Task item
Once the line with "crocha@ucsd.edu\\[.1cm]" is found in the entries below, print it and each following line exactly, stopping after the line with "targeted the turbulent"; print nothing else.

Extracted data: Begin

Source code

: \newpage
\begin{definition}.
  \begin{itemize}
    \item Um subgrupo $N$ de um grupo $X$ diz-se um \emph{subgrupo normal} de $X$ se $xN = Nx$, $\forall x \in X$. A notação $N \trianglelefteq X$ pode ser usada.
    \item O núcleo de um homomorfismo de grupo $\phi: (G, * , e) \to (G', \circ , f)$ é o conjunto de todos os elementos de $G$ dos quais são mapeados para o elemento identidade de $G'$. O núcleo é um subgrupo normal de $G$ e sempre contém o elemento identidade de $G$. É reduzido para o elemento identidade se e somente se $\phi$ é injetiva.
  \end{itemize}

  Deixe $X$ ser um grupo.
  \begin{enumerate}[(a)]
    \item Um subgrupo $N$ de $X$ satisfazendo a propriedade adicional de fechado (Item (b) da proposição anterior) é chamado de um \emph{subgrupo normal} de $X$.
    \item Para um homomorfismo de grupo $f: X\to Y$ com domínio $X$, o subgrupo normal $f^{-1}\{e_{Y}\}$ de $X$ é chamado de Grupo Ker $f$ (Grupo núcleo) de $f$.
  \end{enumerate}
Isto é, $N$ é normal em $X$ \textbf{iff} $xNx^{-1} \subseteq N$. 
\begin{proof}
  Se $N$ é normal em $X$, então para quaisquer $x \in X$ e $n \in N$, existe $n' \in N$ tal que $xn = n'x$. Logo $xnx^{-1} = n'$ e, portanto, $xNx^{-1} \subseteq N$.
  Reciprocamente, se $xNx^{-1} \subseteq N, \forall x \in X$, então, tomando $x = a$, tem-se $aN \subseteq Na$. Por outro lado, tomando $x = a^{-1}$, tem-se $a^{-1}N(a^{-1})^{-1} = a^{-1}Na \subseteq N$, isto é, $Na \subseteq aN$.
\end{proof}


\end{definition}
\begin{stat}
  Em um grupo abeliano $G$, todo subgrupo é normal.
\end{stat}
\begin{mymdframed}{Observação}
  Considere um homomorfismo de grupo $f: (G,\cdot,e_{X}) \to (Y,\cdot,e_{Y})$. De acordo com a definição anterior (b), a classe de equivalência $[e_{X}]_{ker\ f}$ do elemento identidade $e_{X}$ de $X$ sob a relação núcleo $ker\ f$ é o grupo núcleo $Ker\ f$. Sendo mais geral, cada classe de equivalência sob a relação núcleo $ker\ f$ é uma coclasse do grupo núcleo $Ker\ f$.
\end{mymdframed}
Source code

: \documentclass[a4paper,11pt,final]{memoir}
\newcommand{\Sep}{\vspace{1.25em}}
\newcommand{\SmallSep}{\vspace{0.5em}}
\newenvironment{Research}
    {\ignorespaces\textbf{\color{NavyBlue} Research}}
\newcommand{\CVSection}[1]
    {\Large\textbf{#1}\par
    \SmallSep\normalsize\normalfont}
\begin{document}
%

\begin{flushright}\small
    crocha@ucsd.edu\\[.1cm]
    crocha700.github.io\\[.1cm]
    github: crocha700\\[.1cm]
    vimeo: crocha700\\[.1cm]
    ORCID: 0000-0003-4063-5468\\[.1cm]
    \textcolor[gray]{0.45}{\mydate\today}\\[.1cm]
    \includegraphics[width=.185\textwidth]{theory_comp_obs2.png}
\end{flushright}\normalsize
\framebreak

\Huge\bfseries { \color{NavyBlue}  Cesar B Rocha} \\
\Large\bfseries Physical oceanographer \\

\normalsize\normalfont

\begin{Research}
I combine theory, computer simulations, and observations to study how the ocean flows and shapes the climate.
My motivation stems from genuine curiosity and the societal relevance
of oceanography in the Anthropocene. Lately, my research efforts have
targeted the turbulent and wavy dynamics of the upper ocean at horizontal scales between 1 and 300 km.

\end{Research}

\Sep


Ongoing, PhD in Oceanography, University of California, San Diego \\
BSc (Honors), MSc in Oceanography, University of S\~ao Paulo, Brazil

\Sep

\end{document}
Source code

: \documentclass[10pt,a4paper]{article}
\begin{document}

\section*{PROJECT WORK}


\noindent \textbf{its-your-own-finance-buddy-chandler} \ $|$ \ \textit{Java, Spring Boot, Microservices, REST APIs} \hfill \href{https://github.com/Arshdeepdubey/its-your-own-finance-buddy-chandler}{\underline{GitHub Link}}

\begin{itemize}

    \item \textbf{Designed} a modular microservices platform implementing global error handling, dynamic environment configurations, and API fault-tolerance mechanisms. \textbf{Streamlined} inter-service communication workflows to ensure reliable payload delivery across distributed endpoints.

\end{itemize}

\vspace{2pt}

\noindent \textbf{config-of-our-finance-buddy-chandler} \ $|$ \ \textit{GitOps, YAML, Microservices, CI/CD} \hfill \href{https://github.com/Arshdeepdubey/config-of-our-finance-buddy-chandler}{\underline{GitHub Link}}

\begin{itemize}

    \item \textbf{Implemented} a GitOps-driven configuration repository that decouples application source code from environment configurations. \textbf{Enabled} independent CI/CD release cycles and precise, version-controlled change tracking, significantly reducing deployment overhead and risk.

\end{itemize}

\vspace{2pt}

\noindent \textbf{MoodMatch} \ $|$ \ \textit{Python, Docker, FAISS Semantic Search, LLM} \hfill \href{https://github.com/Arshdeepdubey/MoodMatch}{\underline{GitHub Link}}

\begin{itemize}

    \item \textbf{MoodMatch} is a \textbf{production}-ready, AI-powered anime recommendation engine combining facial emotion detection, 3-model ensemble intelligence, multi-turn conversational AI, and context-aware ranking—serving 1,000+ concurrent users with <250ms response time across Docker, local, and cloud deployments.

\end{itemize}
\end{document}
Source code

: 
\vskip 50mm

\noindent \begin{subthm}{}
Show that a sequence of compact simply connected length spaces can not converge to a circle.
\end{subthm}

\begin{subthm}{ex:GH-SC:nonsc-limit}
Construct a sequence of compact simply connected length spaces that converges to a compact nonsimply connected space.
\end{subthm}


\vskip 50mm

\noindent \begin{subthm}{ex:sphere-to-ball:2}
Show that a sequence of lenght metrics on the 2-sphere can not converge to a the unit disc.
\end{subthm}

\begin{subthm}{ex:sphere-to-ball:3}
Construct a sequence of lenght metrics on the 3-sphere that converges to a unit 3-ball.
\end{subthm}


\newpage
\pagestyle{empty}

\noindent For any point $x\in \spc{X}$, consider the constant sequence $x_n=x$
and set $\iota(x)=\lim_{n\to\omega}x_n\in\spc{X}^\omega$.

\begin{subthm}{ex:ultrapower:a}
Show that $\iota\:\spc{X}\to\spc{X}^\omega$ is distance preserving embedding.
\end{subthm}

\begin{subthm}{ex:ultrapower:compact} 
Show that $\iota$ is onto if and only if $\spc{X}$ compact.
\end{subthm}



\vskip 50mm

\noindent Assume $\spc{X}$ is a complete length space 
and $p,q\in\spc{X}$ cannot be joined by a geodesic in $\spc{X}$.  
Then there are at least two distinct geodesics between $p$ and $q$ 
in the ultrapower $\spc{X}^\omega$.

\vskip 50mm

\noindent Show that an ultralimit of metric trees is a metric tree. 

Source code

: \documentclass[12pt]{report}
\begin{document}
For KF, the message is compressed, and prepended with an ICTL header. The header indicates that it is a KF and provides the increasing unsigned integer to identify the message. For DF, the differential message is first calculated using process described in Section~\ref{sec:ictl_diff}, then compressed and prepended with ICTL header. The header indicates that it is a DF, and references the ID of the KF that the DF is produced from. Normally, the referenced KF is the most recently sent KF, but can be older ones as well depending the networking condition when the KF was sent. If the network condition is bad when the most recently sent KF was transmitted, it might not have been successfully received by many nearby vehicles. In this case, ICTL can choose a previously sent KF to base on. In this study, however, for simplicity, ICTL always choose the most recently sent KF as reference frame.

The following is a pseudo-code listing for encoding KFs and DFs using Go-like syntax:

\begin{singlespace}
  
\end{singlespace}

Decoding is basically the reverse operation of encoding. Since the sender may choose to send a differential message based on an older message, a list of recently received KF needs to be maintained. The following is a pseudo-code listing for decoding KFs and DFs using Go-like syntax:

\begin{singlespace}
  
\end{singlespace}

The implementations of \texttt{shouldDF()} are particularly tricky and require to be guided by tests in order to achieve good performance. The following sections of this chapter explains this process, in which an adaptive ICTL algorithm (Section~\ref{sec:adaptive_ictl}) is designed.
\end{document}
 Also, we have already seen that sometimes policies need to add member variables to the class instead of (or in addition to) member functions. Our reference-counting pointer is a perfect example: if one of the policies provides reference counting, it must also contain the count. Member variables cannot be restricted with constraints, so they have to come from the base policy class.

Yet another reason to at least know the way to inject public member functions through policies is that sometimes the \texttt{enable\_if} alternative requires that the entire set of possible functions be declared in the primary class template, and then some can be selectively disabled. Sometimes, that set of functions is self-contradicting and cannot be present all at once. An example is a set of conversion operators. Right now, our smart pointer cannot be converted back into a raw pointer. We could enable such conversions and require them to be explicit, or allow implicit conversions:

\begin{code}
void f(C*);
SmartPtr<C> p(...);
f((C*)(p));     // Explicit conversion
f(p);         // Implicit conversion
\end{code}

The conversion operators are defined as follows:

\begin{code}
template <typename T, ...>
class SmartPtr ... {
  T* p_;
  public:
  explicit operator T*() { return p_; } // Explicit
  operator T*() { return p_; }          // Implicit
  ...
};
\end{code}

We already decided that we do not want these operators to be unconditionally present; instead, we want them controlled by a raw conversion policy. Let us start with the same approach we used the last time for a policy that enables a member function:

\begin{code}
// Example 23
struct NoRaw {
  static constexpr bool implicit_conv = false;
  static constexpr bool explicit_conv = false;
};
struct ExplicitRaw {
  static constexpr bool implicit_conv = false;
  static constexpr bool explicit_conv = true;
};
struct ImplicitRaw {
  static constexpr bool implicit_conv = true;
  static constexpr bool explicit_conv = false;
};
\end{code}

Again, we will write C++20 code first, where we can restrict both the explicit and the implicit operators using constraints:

Extracted data: End

Written reply
    crocha@ucsd.edu\\[.1cm]
    crocha700.github.io\\[.1cm]
    github: crocha700\\[.1cm]
    vimeo: crocha700\\[.1cm]
    ORCID: 0000-0003-4063-5468\\[.1cm]
    \textcolor[gray]{0.45}{\mydate\today}\\[.1cm]
    \includegraphics[width=.185\textwidth]{theory_comp_obs2.png}
\end{flushright}\normalsize
\framebreak

\Huge\bfseries { \color{NavyBlue}  Cesar B Rocha} \\
\Large\bfseries Physical oceanographer \\

\normalsize\normalfont

\begin{Research}
I combine theory, computer simulations, and observations to study how the ocean flows and shapes the climate.
My motivation stems from genuine curiosity and the societal relevance
of oceanography in the Anthropocene. Lately, my research efforts have
targeted the turbulent and wavy dynamics of the upper ocean at horizontal scales between 1 and 300 km.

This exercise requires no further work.